Available Seat Miles (ASMs) also climbed 6.5% to 1.68 billion in the month. Load factor (percentage of seats filled by passengers) contracted 80 basis points (bps) to 85.9% as traffic growth was outpaced by capacity expansion.
In the first five months of the year, Hawaiian Airlines witnessed a 6.2% rise in RPMs to 6.86 billion. Also, ASMs rose 5.5% to 8.04 billion. As a result, load factor inched up 50 bps to 85.3%. Additionally, passenger count rose 6.3% to 4.86 billion.
Simultaneously, the company revised guidance for some of its metrics pertaining to the second quarter of 2018. It has also updated its fuel costs view for the full year.
Bearish Q2 Outlook
For the second quarter, the carrier anticipates operating revenue per available seat mile (RASM) in the range of down 0.5% to up 1.5% (change on a year-over-year basis).
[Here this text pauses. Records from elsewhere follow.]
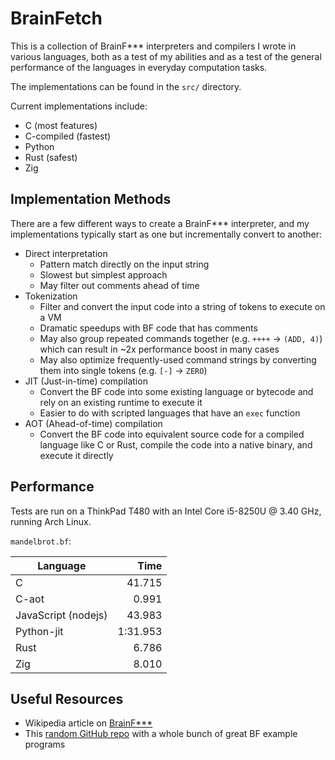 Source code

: 
# BrainFetch

This is a collection of BrainF*** interpreters and compilers I wrote in various languages, both as a test of my abilities and as a test of the general performance of the languages in everyday computation tasks.

The implementations can be found in the `src/` directory.

Current implementations include:

- C (most features)
- C-compiled (fastest)
- Python
- Rust (safest)
- Zig

## Implementation Methods

There are a few different ways to create a BrainF*** interpreter, and my implementations typically start as one but incrementally convert to another:

- Direct interpretation
    - Pattern match directly on the input string
    - Slowest but simplest approach
    - May filter out comments ahead of time
- Tokenization
    - Filter and convert the input code into a string of tokens to execute on a VM
    - Dramatic speedups with BF code that has comments
    - May also group repeated commands together (e.g. `++++` -> `(ADD, 4)`) which can result in ~2x performance boost in many cases
    - May also optimize frequently-used command strings by converting them into single tokens (e.g. `[-]` -> `ZERO`)
- JIT (Just-in-time) compilation
    - Convert the BF code into some existing language or bytecode and rely on an existing runtime to execute it
    - Easier to do with scripted languages that have an `exec` function
- AOT (Ahead-of-time) compilation
    - Convert the BF code into equivalent source code for a compiled language like C or Rust, compile the code into a native binary, and execute it directly

## Performance

Tests are run on a ThinkPad T480 with an Intel Core i5-8250U @ 3.40 GHz, running Arch Linux.

`mandelbrot.bf`:

| Language | Time |
| - | -:|
| C | 41.715 |
| C-aot | 0.991 |
| JavaScript (nodejs) | 43.983 |
| Python-jit | 1:31.953 |
| Rust | 6.786 |
| Zig | 8.010 |

## Useful Resources

- Wikipedia article on [BrainF***](https://en.wikipedia.org/wiki/Brainfuck)
- This [random GitHub repo](https://github.com/fabianishere/brainfuck/tree/master/examples) with a whole bunch of great BF example programs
Earlier guidance had called for a rise of 0-3% in the metric. This lowered outlook is due to softness in bookings on account of an increase in volcanic activity on the Big Island region.
Non-fuel unit costs are now expected to increase between 5% and 7% (previous view was a rise in the 4-7% range). This downside has been driven by an unscheduled maintenance event of one of its A330-200 aircraft as well as a one-time expense related to the purchase of Boeing 787-9 aircraft.
Not surprisingly, the company has also raised its outlook for gallons of jet fuel consumed and economic fuel cost per gallon in the quarter. With oil prices trending up lately, the carrier now estimates a rise of 6-7% in the gallons of jet fuel consumed (prior forecast had called for an increase of 5-7%). While economic fuel cost per gallon is projected between $2.05 and $2.10. Past forecast was in the $2-$2.10 band.
Dismal 2018 Fuel Cost View
The company has raised its outlook for fuel costs per gallon in 2018. It now predicts the metric in the $2.05-$2.15 range, higher than the earlier projection of $1.97-$2.07. However, its anticipation for non-fuel unit costs in the current year remains unaltered. It continues to expect the metric to be up 0.5-3.5% in 2018.
Shares of GATX, SkyWest and Expeditors have rallied more than 10%, 51% and 37%, respectively, in a year.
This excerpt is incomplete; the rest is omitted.